Problem description:
Print this span of the material below exactly: the line with "### **Etyka i", the line with "Etyka i przejrzystość leżą", and every line between them, but nothing else.

■ ■ ■

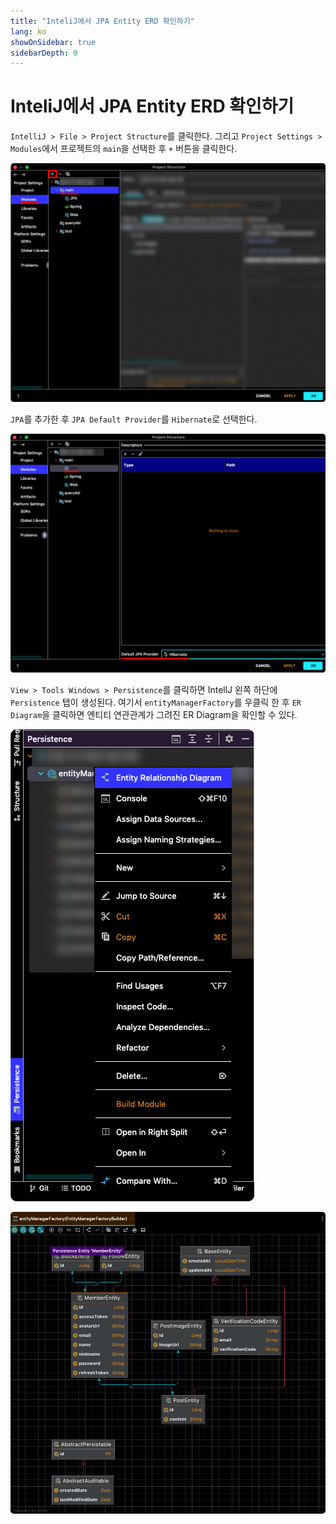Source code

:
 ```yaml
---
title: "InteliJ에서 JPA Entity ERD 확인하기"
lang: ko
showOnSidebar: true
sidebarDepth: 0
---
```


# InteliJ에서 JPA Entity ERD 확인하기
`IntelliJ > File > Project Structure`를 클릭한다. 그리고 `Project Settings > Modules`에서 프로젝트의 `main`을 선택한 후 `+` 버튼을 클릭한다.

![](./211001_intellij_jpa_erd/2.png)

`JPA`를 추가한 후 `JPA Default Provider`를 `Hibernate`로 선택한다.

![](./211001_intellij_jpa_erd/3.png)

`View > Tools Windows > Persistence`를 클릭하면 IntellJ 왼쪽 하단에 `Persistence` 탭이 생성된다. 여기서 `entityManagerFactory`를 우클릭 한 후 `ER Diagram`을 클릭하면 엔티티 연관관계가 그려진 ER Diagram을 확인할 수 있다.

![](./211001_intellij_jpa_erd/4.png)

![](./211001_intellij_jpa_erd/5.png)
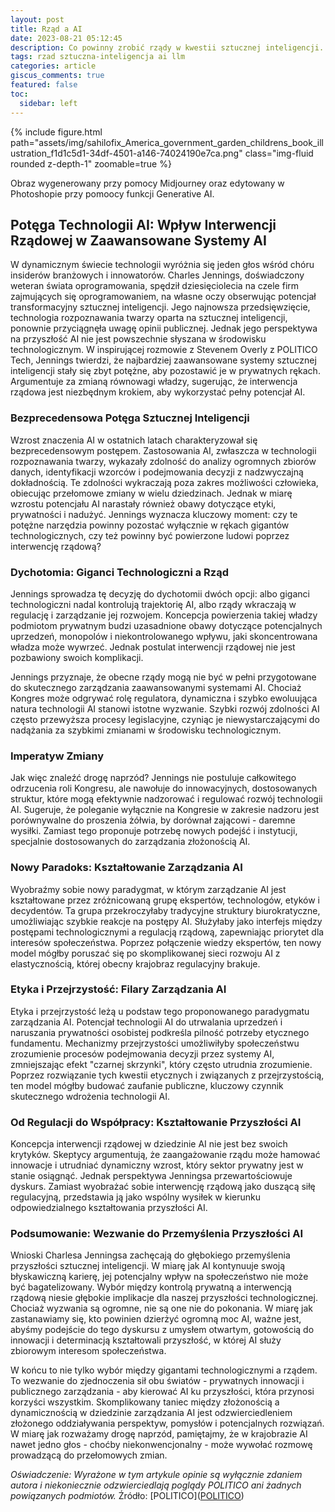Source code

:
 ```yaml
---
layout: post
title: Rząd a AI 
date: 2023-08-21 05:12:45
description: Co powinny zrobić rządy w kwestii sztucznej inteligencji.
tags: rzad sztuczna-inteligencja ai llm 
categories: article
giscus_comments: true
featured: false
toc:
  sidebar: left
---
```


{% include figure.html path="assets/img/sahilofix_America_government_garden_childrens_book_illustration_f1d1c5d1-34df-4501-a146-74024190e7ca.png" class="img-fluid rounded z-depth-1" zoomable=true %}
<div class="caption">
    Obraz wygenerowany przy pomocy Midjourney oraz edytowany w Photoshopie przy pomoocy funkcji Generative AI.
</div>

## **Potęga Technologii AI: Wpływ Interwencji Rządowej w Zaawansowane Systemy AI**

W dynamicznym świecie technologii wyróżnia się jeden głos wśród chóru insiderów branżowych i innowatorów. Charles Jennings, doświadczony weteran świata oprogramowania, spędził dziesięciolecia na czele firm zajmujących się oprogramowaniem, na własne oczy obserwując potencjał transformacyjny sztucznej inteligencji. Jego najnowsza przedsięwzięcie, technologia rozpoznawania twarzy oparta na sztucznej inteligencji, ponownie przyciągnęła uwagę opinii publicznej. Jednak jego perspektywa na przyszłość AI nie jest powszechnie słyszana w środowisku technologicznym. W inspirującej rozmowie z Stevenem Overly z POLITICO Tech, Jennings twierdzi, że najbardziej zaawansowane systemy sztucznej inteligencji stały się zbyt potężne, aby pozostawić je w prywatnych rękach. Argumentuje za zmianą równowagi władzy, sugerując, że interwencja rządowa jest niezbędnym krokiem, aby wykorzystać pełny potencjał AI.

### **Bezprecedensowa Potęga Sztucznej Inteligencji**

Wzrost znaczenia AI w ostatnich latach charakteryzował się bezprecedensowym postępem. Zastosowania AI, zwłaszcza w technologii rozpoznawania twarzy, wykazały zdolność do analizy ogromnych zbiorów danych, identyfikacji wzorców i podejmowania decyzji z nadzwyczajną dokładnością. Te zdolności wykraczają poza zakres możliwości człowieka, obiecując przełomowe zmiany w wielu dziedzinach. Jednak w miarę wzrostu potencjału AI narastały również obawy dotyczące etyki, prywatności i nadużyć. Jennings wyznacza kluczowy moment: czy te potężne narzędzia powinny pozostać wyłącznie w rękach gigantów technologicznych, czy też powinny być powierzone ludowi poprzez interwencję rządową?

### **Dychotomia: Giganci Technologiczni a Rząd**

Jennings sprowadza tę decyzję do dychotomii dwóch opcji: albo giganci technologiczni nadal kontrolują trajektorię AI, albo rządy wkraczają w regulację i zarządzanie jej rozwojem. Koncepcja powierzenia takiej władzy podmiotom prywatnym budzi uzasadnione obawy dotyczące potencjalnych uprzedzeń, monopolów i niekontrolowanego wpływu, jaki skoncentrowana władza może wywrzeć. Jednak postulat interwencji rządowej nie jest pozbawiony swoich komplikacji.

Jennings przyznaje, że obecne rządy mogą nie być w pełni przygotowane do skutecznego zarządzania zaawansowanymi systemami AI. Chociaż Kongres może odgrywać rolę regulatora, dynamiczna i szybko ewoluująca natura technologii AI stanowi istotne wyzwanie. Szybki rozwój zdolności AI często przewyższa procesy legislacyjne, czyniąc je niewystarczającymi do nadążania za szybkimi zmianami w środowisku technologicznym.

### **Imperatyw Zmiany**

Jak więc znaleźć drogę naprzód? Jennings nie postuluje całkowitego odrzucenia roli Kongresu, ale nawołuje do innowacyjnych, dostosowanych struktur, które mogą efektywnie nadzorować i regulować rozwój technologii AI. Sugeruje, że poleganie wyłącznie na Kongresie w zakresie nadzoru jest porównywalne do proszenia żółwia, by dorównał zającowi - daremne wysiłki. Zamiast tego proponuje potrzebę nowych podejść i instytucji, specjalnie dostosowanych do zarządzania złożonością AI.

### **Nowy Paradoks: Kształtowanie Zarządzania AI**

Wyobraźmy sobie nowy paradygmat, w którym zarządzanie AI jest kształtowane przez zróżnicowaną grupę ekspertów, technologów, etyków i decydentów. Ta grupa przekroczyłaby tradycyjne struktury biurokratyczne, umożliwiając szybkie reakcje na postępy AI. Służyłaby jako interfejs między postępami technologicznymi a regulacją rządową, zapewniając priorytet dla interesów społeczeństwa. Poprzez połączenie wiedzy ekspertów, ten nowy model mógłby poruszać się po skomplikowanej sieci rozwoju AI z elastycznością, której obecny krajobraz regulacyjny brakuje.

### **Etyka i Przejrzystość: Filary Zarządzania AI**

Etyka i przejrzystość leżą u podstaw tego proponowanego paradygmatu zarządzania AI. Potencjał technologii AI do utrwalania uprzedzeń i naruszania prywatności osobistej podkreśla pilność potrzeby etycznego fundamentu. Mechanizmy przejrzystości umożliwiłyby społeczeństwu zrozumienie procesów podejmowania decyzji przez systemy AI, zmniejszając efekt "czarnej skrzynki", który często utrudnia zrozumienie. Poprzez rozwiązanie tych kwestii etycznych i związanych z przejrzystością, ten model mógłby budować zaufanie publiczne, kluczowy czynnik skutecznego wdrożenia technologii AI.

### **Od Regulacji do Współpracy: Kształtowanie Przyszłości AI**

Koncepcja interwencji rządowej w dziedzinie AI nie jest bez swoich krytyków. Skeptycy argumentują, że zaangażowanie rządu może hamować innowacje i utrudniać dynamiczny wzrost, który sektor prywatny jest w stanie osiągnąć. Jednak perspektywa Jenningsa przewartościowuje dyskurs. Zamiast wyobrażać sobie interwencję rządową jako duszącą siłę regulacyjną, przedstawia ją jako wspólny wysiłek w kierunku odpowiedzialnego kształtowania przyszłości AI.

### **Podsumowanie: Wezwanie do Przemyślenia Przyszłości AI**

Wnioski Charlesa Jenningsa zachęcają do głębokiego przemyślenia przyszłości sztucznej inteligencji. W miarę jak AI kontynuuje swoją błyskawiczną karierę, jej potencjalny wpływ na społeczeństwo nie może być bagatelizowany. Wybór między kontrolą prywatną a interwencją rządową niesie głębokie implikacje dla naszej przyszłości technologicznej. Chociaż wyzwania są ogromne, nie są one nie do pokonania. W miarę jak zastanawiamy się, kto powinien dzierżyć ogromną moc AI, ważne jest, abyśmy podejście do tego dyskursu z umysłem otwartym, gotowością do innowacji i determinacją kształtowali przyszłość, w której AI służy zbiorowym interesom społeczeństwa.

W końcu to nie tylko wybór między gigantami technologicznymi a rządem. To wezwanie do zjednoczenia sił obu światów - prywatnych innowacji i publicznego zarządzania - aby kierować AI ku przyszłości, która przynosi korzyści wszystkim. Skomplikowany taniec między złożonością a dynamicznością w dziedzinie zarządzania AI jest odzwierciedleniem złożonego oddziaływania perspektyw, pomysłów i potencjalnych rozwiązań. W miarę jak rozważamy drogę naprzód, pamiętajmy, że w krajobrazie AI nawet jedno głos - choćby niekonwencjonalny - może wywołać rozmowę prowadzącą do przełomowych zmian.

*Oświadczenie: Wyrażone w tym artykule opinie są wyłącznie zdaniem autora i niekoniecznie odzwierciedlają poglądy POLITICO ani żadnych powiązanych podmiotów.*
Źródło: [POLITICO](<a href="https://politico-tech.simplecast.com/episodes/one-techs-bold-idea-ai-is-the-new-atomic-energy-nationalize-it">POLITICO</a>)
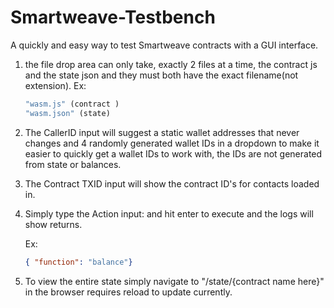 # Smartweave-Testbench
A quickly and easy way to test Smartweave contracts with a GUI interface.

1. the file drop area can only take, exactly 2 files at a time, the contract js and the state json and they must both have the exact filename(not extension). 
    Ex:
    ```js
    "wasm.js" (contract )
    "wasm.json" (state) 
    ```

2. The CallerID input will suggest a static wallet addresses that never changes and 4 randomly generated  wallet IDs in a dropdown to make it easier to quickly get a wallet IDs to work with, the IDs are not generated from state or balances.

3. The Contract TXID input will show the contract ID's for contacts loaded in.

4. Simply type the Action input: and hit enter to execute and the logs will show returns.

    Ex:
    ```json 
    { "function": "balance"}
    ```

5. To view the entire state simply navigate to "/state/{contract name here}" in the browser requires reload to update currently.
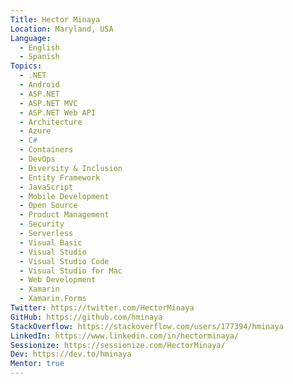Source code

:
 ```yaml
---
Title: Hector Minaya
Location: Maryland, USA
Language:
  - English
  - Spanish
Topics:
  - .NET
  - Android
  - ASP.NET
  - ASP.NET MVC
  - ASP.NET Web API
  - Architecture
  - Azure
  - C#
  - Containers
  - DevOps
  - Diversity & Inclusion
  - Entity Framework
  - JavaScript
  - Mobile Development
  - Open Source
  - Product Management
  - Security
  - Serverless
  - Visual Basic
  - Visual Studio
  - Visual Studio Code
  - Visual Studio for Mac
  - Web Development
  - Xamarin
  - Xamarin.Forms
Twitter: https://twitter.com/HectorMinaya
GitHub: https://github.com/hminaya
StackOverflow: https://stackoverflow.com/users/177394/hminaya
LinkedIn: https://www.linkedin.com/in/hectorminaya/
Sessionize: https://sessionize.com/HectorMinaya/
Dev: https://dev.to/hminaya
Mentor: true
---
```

■ ■ ■

Your solution:
### **Etyka i Przejrzystość: Filary Zarządzania AI**

Etyka i przejrzystość leżą u podstaw tego proponowanego paradygmatu zarządzania AI. Potencjał technologii AI do utrwalania uprzedzeń i naruszania prywatności osobistej podkreśla pilność potrzeby etycznego fundamentu. Mechanizmy przejrzystości umożliwiłyby społeczeństwu zrozumienie procesów podejmowania decyzji przez systemy AI, zmniejszając efekt "czarnej skrzynki", który często utrudnia zrozumienie. Poprzez rozwiązanie tych kwestii etycznych i związanych z przejrzystością, ten model mógłby budować zaufanie publiczne, kluczowy czynnik skutecznego wdrożenia technologii AI.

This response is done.